To do >>
Check every line of the data and copy the ones where "ImageWithFallback" appears.

Start of Available data

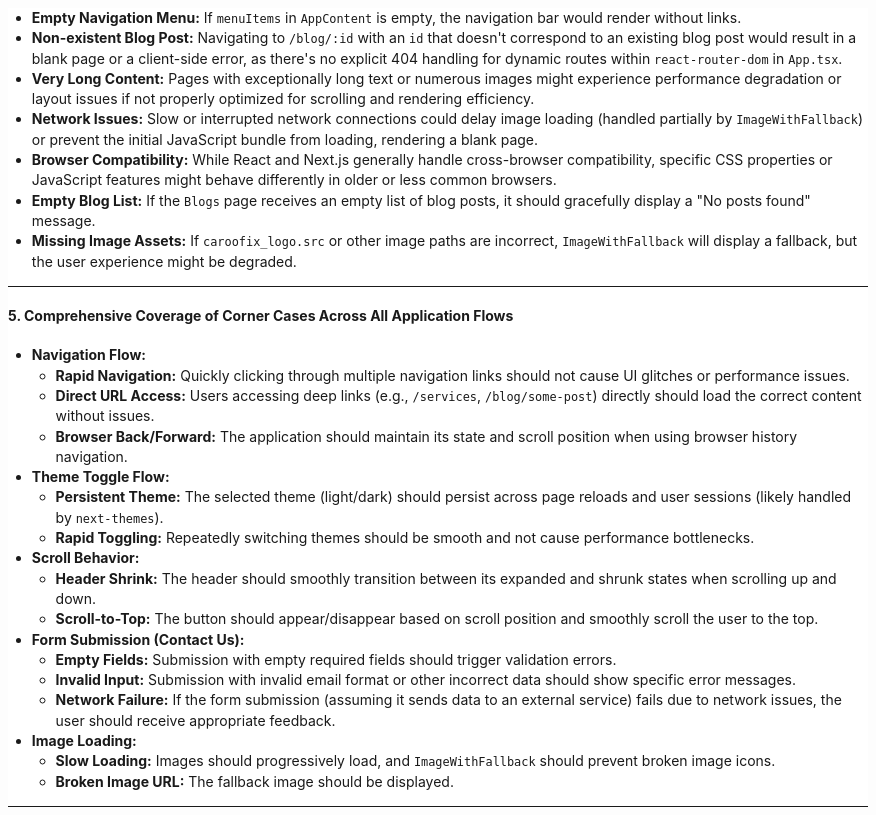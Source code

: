 *   **Empty Navigation Menu:** If `menuItems` in `AppContent` is empty, the navigation bar would render without links.
*   **Non-existent Blog Post:** Navigating to `/blog/:id` with an `id` that doesn't correspond to an existing blog post would result in a blank page or a client-side error, as there's no explicit 404 handling for dynamic routes within `react-router-dom` in `App.tsx`.
*   **Very Long Content:** Pages with exceptionally long text or numerous images might experience performance degradation or layout issues if not properly optimized for scrolling and rendering efficiency.
*   **Network Issues:** Slow or interrupted network connections could delay image loading (handled partially by `ImageWithFallback`) or prevent the initial JavaScript bundle from loading, rendering a blank page.
*   **Browser Compatibility:** While React and Next.js generally handle cross-browser compatibility, specific CSS properties or JavaScript features might behave differently in older or less common browsers.
*   **Empty Blog List:** If the `Blogs` page receives an empty list of blog posts, it should gracefully display a "No posts found" message.
*   **Missing Image Assets:** If `caroofix_logo.src` or other image paths are incorrect, `ImageWithFallback` will display a fallback, but the user experience might be degraded.

---

#### 5. Comprehensive Coverage of Corner Cases Across All Application Flows

*   **Navigation Flow:**
    *   **Rapid Navigation:** Quickly clicking through multiple navigation links should not cause UI glitches or performance issues.
    *   **Direct URL Access:** Users accessing deep links (e.g., `/services`, `/blog/some-post`) directly should load the correct content without issues.
    *   **Browser Back/Forward:** The application should maintain its state and scroll position when using browser history navigation.
*   **Theme Toggle Flow:**
    *   **Persistent Theme:** The selected theme (light/dark) should persist across page reloads and user sessions (likely handled by `next-themes`).
    *   **Rapid Toggling:** Repeatedly switching themes should be smooth and not cause performance bottlenecks.
*   **Scroll Behavior:**
    *   **Header Shrink:** The header should smoothly transition between its expanded and shrunk states when scrolling up and down.
    *   **Scroll-to-Top:** The button should appear/disappear based on scroll position and smoothly scroll the user to the top.
*   **Form Submission (Contact Us):**
    *   **Empty Fields:** Submission with empty required fields should trigger validation errors.
    *   **Invalid Input:** Submission with invalid email format or other incorrect data should show specific error messages.
    *   **Network Failure:** If the form submission (assuming it sends data to an external service) fails due to network issues, the user should receive appropriate feedback.
*   **Image Loading:**
    *   **Slow Loading:** Images should progressively load, and `ImageWithFallback` should prevent broken image icons.
    *   **Broken Image URL:** The fallback image should be displayed.

---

End of Available data

Response below >>
*   **Network Issues:** Slow or interrupted network connections could delay image loading (handled partially by `ImageWithFallback`) or prevent the initial JavaScript bundle from loading, rendering a blank page.
*   **Missing Image Assets:** If `caroofix_logo.src` or other image paths are incorrect, `ImageWithFallback` will display a fallback, but the user experience might be degraded.
    *   **Slow Loading:** Images should progressively load, and `ImageWithFallback` should prevent broken image icons.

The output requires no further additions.